Sometimes when I think of Galway’s relationship with the sea, I am reminded of the insult that the famous conductor Sir Thomas Beecham uttered to a cellist who had performed poorly. “Madam,” he said, “you have between your legs an instrument capable of giving pleasure to thousands... and all you can do is scratch it.”
Sometime’s Galway’s exploitation and understanding and appreciation of our oft maligned but wondrous extreme shore of Western Europe is a bit like that. Because we have been trying so hard to develop other aspects of our culture and character for the last few decades, we have probably ignored the facet that it could yet to be the most rewarding.

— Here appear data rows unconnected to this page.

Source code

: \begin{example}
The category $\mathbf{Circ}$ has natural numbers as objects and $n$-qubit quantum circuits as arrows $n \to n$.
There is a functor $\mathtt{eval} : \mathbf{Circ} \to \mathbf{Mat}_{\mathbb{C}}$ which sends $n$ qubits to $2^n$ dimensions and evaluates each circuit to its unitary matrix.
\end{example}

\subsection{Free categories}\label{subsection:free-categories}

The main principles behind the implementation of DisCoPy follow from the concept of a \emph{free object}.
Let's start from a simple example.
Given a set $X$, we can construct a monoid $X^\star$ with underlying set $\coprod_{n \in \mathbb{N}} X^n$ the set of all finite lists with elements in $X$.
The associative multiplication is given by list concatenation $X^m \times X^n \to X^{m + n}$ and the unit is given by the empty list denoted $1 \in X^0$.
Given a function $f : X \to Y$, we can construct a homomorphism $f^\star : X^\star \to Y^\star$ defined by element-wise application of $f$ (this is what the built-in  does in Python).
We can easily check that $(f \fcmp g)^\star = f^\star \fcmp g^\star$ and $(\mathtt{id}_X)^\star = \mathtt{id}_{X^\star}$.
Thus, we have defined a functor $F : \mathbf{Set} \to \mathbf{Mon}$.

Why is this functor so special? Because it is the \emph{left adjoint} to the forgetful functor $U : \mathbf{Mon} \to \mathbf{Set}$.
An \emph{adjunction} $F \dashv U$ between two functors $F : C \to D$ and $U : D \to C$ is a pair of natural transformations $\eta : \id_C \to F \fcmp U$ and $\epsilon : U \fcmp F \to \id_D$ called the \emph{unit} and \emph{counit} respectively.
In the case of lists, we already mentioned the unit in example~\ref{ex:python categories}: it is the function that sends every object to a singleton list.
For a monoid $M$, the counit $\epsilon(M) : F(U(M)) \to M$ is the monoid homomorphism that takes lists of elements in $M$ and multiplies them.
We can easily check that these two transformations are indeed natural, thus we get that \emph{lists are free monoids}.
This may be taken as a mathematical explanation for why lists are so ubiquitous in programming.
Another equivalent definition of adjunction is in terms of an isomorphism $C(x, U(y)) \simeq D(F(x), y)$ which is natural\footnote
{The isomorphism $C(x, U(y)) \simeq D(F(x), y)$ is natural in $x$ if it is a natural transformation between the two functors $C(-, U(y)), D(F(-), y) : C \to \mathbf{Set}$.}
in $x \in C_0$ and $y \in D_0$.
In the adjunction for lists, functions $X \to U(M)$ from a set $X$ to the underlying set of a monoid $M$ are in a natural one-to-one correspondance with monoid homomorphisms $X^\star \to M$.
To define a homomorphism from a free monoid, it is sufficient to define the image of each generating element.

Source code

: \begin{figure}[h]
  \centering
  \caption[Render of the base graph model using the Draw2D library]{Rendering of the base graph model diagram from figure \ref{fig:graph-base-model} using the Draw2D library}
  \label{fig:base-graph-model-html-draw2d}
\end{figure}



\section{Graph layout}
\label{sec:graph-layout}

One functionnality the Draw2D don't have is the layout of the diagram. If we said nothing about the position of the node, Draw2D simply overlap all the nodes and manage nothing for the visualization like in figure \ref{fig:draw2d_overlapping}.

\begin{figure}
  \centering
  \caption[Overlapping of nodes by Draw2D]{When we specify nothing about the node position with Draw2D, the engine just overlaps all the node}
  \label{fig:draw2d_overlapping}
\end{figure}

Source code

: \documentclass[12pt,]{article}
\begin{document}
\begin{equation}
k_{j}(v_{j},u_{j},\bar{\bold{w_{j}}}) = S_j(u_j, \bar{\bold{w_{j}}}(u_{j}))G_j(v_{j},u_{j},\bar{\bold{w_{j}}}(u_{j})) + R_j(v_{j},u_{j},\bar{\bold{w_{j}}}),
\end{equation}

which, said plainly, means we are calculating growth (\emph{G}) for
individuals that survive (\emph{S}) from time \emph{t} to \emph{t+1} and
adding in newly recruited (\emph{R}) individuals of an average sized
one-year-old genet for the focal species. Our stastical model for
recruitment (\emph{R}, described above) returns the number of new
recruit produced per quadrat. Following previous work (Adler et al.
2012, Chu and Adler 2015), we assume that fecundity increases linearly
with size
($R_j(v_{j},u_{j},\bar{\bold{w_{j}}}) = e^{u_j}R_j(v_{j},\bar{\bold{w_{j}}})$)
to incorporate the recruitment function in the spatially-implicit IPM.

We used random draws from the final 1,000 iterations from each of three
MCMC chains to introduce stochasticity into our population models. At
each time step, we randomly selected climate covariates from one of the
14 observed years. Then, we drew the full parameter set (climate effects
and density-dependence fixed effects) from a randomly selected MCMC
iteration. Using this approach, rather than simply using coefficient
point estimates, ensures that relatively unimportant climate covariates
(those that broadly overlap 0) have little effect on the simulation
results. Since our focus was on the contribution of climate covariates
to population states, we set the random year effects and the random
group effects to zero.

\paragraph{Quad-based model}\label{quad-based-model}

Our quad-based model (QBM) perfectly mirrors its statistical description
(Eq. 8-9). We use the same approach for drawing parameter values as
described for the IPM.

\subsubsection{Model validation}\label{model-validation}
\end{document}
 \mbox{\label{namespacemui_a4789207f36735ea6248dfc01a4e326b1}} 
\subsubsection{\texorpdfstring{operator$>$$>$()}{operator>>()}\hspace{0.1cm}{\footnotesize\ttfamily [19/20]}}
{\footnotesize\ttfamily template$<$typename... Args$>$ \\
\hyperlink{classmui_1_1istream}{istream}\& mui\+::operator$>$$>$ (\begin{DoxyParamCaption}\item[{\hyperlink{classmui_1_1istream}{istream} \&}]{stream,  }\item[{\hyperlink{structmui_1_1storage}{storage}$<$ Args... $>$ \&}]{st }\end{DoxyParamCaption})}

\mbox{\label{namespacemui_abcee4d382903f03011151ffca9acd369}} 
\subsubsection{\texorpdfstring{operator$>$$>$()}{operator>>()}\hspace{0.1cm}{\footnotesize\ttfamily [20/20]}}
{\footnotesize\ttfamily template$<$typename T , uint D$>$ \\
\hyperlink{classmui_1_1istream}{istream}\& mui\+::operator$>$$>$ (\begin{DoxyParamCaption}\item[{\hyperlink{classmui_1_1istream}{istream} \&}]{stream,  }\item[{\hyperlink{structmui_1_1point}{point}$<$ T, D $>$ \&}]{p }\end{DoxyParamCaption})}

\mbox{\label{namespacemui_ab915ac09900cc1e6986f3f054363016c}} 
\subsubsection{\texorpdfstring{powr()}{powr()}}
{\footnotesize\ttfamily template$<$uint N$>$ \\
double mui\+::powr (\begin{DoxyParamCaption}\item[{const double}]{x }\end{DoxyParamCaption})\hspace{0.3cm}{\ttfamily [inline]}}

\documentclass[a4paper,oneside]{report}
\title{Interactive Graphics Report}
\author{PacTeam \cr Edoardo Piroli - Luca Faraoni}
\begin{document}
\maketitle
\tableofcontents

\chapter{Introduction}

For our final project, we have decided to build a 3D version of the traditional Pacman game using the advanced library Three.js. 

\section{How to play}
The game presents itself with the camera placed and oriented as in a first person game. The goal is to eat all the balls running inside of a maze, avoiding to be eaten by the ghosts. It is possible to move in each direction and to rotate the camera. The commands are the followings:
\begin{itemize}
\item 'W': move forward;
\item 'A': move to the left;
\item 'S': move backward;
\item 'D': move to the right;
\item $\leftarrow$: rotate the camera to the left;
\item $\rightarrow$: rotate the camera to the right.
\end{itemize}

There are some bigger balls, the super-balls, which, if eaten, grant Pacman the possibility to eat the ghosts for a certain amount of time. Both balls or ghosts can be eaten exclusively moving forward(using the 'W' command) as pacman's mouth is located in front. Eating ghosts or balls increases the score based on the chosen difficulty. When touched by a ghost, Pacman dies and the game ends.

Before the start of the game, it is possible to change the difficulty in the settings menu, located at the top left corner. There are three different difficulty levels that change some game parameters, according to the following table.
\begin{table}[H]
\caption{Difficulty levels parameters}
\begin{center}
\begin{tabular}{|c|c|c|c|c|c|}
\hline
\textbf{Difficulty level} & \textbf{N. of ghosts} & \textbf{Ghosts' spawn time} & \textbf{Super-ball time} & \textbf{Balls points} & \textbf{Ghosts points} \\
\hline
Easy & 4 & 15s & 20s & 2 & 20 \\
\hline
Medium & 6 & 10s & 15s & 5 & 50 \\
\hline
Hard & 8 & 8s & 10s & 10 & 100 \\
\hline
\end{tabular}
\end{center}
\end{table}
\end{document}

Cities around the world would give their right arm to have the perfect seaside location that is bestowed upon Galway. From the fountain in Eyre Square to the edge of the docks is but a few hundred metres. As a city, our everyday citizens are closer to the water than many of their European counterparts. Around the world, the great cities are detached from their ports and harbours, cocooned away beyond vast acres of concrete and wire fencing.
But to blatantly use a maritime metaphor, the tide has been turning on this. In the past few years, Galway has finally realised the value of its proximity to and relationship with the sea. Whereas once, we looked merely to what we could get out of it, in terms of fish and seafood, now we are examining how we can better life by living with it.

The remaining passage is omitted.